Task goal
The material below contains a line with "Delete a flow by id" and a line with "List registered workflows". Copy exactly those two lines and all lines between them.

Records

○ ○ ○ ○ ○

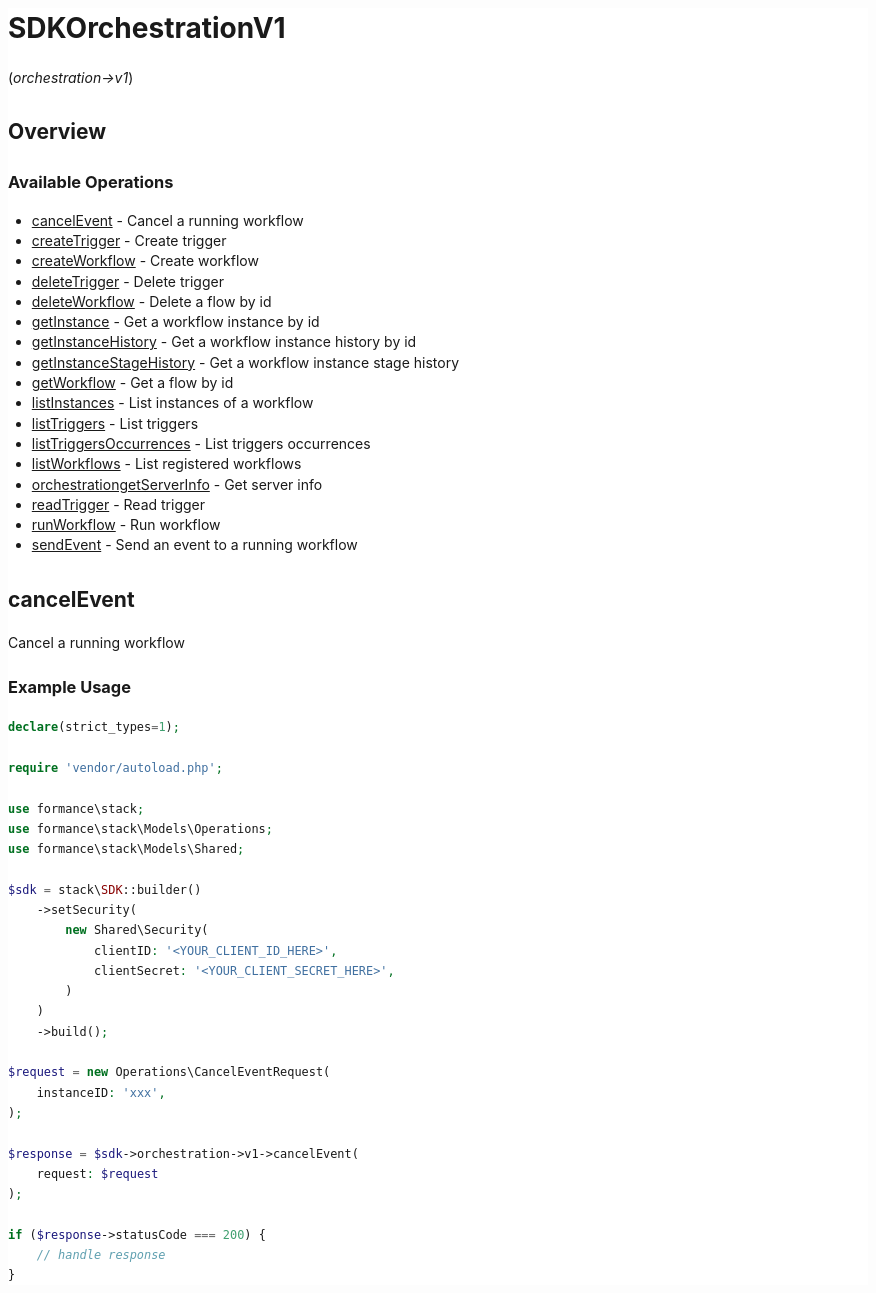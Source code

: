 # SDKOrchestrationV1
(*orchestration->v1*)

## Overview

### Available Operations

* [cancelEvent](#cancelevent) - Cancel a running workflow
* [createTrigger](#createtrigger) - Create trigger
* [createWorkflow](#createworkflow) - Create workflow
* [deleteTrigger](#deletetrigger) - Delete trigger
* [deleteWorkflow](#deleteworkflow) - Delete a flow by id
* [getInstance](#getinstance) - Get a workflow instance by id
* [getInstanceHistory](#getinstancehistory) - Get a workflow instance history by id
* [getInstanceStageHistory](#getinstancestagehistory) - Get a workflow instance stage history
* [getWorkflow](#getworkflow) - Get a flow by id
* [listInstances](#listinstances) - List instances of a workflow
* [listTriggers](#listtriggers) - List triggers
* [listTriggersOccurrences](#listtriggersoccurrences) - List triggers occurrences
* [listWorkflows](#listworkflows) - List registered workflows
* [orchestrationgetServerInfo](#orchestrationgetserverinfo) - Get server info
* [readTrigger](#readtrigger) - Read trigger
* [runWorkflow](#runworkflow) - Run workflow
* [sendEvent](#sendevent) - Send an event to a running workflow

## cancelEvent

Cancel a running workflow

### Example Usage


```php
declare(strict_types=1);

require 'vendor/autoload.php';

use formance\stack;
use formance\stack\Models\Operations;
use formance\stack\Models\Shared;

$sdk = stack\SDK::builder()
    ->setSecurity(
        new Shared\Security(
            clientID: '<YOUR_CLIENT_ID_HERE>',
            clientSecret: '<YOUR_CLIENT_SECRET_HERE>',
        )
    )
    ->build();

$request = new Operations\CancelEventRequest(
    instanceID: 'xxx',
);

$response = $sdk->orchestration->v1->cancelEvent(
    request: $request
);

if ($response->statusCode === 200) {
    // handle response
}
```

○ ○ ○ ○ ○

Task answer
* [deleteWorkflow](#deleteworkflow) - Delete a flow by id
* [getInstance](#getinstance) - Get a workflow instance by id
* [getInstanceHistory](#getinstancehistory) - Get a workflow instance history by id
* [getInstanceStageHistory](#getinstancestagehistory) - Get a workflow instance stage history
* [getWorkflow](#getworkflow) - Get a flow by id
* [listInstances](#listinstances) - List instances of a workflow
* [listTriggers](#listtriggers) - List triggers
* [listTriggersOccurrences](#listtriggersoccurrences) - List triggers occurrences
* [listWorkflows](#listworkflows) - List registered workflows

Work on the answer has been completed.